He does this by going back to ancient Greek philosophy, as well as to the modern British, French, and German philosophers. At the heart of it lies the threefold distinction of phronesis, techne, and critical reflexivity. For those of us who remember Habermas (1971), this resonates with his notion of the relationship between knowledge and human interests (the practical, the technical, and the emancipatory). Teacher education needs to work with all three. Phronesis is a type of know-how, a knack of being able to do something, of being able to achieve a goal in complex and changing conditions. This practical and situational wisdom is developed through on-the-job practice. Together with phronesis, techne (a conceptual understanding of technical information) creates the ability to reason rationally through technical problems and find solutions based on experience and technical knowledge. However, the success of actually solving a problem depends on critical self-reflexivity (an ability to review the past with an intention to work more successfully the next time) which provides context for the necessary decisions to be made according to learned behaviours that have worked in the past.

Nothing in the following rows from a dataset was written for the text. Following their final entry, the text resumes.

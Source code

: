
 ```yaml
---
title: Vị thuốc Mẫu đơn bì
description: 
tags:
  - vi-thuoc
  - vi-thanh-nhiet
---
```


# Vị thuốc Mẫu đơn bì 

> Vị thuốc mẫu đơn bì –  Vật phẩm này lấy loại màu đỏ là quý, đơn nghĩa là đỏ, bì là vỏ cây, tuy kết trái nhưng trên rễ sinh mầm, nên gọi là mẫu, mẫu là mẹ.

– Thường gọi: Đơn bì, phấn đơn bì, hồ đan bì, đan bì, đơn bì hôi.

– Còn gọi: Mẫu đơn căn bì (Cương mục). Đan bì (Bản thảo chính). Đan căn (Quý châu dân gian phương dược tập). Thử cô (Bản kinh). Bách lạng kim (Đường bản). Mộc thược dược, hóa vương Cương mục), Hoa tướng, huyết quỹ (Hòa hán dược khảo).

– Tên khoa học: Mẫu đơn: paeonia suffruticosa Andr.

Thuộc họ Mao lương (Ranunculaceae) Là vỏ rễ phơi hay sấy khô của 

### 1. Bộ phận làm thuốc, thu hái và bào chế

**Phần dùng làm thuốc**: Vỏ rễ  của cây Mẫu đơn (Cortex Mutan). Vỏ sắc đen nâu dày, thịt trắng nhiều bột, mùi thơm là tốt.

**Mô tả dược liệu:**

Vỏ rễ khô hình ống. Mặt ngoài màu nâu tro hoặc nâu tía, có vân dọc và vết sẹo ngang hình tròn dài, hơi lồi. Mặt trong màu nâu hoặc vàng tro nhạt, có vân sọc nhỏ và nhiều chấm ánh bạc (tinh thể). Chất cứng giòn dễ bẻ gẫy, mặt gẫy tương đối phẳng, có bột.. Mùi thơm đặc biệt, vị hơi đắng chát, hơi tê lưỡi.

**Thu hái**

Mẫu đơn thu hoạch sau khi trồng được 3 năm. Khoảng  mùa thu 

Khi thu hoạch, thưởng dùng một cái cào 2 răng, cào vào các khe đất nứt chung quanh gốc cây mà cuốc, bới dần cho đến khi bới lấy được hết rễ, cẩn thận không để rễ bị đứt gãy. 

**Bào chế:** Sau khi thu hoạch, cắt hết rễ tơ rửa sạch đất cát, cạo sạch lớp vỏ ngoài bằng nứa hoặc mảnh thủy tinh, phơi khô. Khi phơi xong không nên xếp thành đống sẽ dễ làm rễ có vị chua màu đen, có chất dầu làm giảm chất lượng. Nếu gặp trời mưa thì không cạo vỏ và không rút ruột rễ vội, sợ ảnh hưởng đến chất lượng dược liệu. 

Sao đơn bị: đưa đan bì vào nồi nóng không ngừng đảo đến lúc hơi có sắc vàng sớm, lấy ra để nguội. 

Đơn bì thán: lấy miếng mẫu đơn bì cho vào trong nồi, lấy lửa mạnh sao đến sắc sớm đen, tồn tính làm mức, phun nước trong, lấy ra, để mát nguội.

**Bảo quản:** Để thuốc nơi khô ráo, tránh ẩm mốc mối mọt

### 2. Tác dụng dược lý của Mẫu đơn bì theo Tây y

This way of doing comes with an ability to describe the what, how, when, where, and why of a project which leads to the ability to do and describe the process intelligently. This takes us way beyond a skills discourse in teacher education but does not let slip the need to embody teaching in a philosophical space that is what we might call skill-full.

The forms of knowledge discussed by Winch in this book apply directly to both general and vocational education-a double bonus! They relate well to the teaching of electrical engineering (which requires teachers to be well-versed in the theoretical and practical information required to build circuit boards, for example, and an ability to learn from past mistakes), but they can also be useful when we are teaching general schooling subjects. For example, when teaching mathematics, teachers need to have a solid foundational knowledge about the subject matter, know how to perform certain technical operations to rearrange mathematical constructs, and how to develop new lessons based on the success of others. A teacher needs to climb a ladder of expertise, just as any other technical or occupational professional does. A teacher needs transversal skills that shift upwards, beyond techniques and skills, into an ability to manage competently the whole process of production. A good teacher is focussed not only on getting through the current lesson but on the lesson sequence, the demands of the term and year, collaboration with colleagues, professional development, parental and community engagement and so on. This is very similar to the demands of any occupation that is held together in a holistic way, rather than being fragmented into isolated skills. Rather than a fragmentation of labour that has an occupation divided into isolated skills, Winch argues for a division of labour, where specialism is encouraged, but holistic control over the whole process of making is maintained. His advice is that we should not see a need to fragment teaching into skills, but, rather, learn how to hold the whole process together in a principled and integrated way.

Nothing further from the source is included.